Der erste und zugleich ausführlichste Beitrag des Bandes stammt von Nicola Reggiani selbst (The Corpus of the Greek Medical Papyri and a New Concept of Digital Critical Edition, 3-61). Nach allgemeineren Bemerkungen zur digitalen kritischen Edition und Papyrologie - so sieht Reggiani die Kernarbeit der Papyrologie in der Bereitstellung von vertrauenswürdigen kritischen Editionen (6) - geht er zunächst auf die Voraussetzungen für die online-Edition der medizinischen Papyri ein, deren Bearbeitung ein sehr spezielles technisches Wissen bedürfe. Sodann folgen ausführliche Erläuterungen zu den einzelnen Elementen der digitalen kritischen Edition der medizinischen Papyri (15-47): Metadaten (z.B. Datierung, Herkunft etc.), Bibliografie, Einleitung, Kommentar, Übersetzung, Material, Paläografie, Präsentation des Textes selbst mit all seinen differenzierten linguistischen Informationen (Lemmatisierung, Abkürzungen, linguistische Varianten und unterschiedliche Ebenen der Transtextualität, editorische Eingriffe) und schließlich die Abbildung des Objekts. Reggiani vermag mit seinem Beitrag nicht nur einen lebendigen Eindruck von der expliziten Arbeit am Corpus of the Greek Medical Papyri, sondern auch von den neuen Möglichkeiten der digitalen Edition (konkret veranschaulicht am Michigan Medical Codex, 47-54) zu vermitteln, die über die Darstellungsweise der Printedition hinausgeht und sie zu etwas völlig Neuem macht.

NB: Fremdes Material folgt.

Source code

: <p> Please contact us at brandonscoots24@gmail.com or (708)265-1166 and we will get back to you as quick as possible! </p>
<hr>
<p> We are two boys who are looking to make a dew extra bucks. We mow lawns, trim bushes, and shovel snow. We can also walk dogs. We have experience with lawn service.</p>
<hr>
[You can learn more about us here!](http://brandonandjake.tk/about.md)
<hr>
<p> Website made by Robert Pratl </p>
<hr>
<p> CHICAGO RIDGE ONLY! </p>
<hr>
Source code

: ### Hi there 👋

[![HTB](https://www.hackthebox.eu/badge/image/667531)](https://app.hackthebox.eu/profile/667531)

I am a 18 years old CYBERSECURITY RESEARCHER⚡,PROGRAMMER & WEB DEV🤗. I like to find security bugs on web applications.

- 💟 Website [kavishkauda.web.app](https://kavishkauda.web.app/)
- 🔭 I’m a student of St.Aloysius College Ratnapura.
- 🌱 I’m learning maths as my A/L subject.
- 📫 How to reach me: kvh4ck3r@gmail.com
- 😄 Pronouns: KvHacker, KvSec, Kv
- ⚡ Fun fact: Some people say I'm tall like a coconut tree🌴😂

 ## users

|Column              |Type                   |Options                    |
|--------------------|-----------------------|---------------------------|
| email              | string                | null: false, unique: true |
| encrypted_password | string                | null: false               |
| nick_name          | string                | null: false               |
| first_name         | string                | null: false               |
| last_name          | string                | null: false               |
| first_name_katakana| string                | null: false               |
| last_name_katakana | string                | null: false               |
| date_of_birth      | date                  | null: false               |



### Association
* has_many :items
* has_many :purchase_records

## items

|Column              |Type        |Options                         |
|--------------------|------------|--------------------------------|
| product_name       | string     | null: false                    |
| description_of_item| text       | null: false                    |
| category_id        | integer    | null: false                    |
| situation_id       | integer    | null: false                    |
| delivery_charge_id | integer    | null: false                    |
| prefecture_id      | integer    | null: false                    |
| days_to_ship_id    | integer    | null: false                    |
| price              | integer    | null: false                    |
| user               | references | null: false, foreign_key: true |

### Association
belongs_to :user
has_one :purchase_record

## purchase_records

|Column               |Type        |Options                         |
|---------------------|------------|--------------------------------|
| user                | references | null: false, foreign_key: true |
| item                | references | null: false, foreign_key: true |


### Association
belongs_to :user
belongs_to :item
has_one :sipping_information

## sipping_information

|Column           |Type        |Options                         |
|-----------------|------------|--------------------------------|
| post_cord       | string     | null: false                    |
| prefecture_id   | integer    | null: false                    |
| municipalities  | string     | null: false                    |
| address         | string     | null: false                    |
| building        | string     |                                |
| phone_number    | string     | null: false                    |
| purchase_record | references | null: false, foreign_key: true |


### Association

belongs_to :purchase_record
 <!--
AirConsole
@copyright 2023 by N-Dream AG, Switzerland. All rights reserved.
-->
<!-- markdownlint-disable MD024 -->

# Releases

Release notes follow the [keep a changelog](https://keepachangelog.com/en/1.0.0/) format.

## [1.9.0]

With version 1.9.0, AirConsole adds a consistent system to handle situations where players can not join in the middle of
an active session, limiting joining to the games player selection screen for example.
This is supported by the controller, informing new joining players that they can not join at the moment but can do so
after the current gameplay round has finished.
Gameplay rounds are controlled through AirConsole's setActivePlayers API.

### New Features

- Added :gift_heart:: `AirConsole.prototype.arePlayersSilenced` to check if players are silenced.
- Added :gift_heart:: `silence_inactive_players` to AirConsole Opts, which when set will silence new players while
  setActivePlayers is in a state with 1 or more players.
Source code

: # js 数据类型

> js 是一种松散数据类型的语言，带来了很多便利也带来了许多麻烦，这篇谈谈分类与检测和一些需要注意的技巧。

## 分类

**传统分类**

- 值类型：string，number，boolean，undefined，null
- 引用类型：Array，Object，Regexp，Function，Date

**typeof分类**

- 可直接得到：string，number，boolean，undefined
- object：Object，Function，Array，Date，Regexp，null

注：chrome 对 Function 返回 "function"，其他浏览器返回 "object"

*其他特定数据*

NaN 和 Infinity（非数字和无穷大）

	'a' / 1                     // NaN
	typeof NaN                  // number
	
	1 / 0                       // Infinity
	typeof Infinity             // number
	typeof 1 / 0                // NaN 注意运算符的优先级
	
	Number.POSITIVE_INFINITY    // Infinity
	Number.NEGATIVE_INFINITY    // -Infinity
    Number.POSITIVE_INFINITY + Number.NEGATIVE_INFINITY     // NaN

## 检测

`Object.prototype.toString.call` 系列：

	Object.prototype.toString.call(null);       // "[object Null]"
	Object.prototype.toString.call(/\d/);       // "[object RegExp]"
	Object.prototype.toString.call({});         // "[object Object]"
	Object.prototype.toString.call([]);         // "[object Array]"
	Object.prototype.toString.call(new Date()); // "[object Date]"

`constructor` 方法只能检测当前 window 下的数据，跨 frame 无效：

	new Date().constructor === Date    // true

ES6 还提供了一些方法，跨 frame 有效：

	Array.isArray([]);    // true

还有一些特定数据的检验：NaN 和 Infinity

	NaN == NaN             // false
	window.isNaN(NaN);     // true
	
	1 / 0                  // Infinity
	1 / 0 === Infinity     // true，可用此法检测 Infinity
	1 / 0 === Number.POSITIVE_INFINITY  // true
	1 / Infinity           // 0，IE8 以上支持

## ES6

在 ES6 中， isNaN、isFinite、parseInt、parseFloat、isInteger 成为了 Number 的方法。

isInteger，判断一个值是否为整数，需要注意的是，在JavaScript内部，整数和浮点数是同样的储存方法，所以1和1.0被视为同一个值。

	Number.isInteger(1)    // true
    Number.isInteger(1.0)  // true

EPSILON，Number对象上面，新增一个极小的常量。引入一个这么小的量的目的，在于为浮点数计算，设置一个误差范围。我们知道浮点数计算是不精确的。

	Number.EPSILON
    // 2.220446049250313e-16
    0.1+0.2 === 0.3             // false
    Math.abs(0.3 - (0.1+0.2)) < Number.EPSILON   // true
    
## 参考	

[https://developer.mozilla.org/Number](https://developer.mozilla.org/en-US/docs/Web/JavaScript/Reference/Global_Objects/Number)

Rodney Ast und Holger Essler stellen die Initiative des Digital Corpus of Literary Papyri (DCLP) vor, eine papyrologische online-Ressource für klassische Literatur, die eine Textsuche wie bei Papyri.info sowie die Ergänzung von Korrekturen, Kommentaren, Übersetzungen, Bibliografien etc. erlaubt (Anagnosis, Herculaneum and the Digital Corpus of Literary Papyri, 63-73). DCLP wird zum einen durch die Datensätze der Herculaneum Papyri (117 Editionen) erweitert und zum anderen durch das Anagnosis-Projekt, das sich primär der Bildanalyse widmet, ergänzt. Das Ziel von Anagnosis ist letztlich die Verlinkung von Schrift- und Bildzone, um "in future projects as training data for machine learning" zu fungieren (73).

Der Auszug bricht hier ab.